A mother lobbying against violent video games being used by children has said her campaign is working.
The makers of Manhunt say the game is marketed responsibly
The age labelling on games on the store shelves in the UK has doubled in size, said Giselle Pakeerah, of Leicester.
Her son Stefan, 14, was murdered in a hammer and knife attack in February 2004 by 17-year-old Warren Leblanc.
Following his murder she hit out at violent video games, saying the attack mirrored scenes in "Manhunt" - despite denials by the game's maker.
After discussions between the government and the games industry, it was agreed games which carry a 15 or 18 certificate should be more clearly labelled.
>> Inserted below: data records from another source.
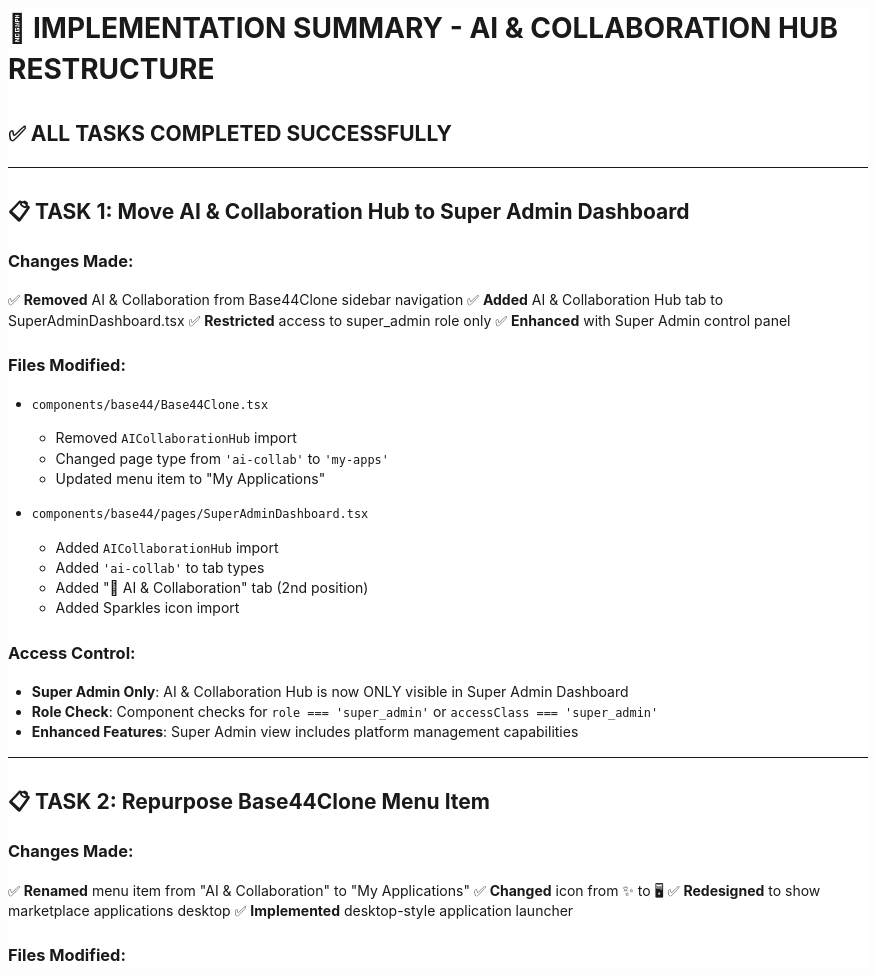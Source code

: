 # 🎯 IMPLEMENTATION SUMMARY - AI & COLLABORATION HUB RESTRUCTURE

## ✅ **ALL TASKS COMPLETED SUCCESSFULLY**

---

## 📋 **TASK 1: Move AI & Collaboration Hub to Super Admin Dashboard**

### **Changes Made:**

✅ **Removed** AI & Collaboration from Base44Clone sidebar navigation
✅ **Added** AI & Collaboration Hub tab to SuperAdminDashboard.tsx
✅ **Restricted** access to super_admin role only
✅ **Enhanced** with Super Admin control panel

### **Files Modified:**

- `components/base44/Base44Clone.tsx`
  - Removed `AICollaborationHub` import
  - Changed page type from `'ai-collab'` to `'my-apps'`
  - Updated menu item to "My Applications"

- `components/base44/pages/SuperAdminDashboard.tsx`
  - Added `AICollaborationHub` import
  - Added `'ai-collab'` to tab types
  - Added "🤖 AI & Collaboration" tab (2nd position)
  - Added Sparkles icon import

### **Access Control:**

- **Super Admin Only**: AI & Collaboration Hub is now ONLY visible in Super Admin Dashboard
- **Role Check**: Component checks for `role === 'super_admin'` or `accessClass === 'super_admin'`
- **Enhanced Features**: Super Admin view includes platform management capabilities

---

## 📋 **TASK 2: Repurpose Base44Clone Menu Item**

### **Changes Made:**

✅ **Renamed** menu item from "AI & Collaboration" to "My Applications"
✅ **Changed** icon from ✨ to 🖥️
✅ **Redesigned** to show marketplace applications desktop
✅ **Implemented** desktop-style application launcher

### **Files Modified:**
The age labels are now more than double the previous size, similar to the warnings in place on DVDs and videos.
Giselle Pakeerah said: "Up until now, the industry have absolved themselves completely of any responsibility.
"And so the crucial step is the fact that they've now had to accept responsibility and they've had to demonstrate that by altering the way things are labelled."
Leblanc admitted killing Stefan in Stokes Wood Park in Leicester on 23 February.
Police said robbery was the motive behind the attack - and not the video game blamed by Stefan's parents.
Manhunt's maker Rockstar North has always insisted the game is geared towards mature audiences and is marketed responsibly.
Ms Pakeerah is now campaigning for violent videos to be completely banned from the shelves.
She said: "This society's crime-ridden as it is. Do we really need this? And I think that's the next question that we need to ask."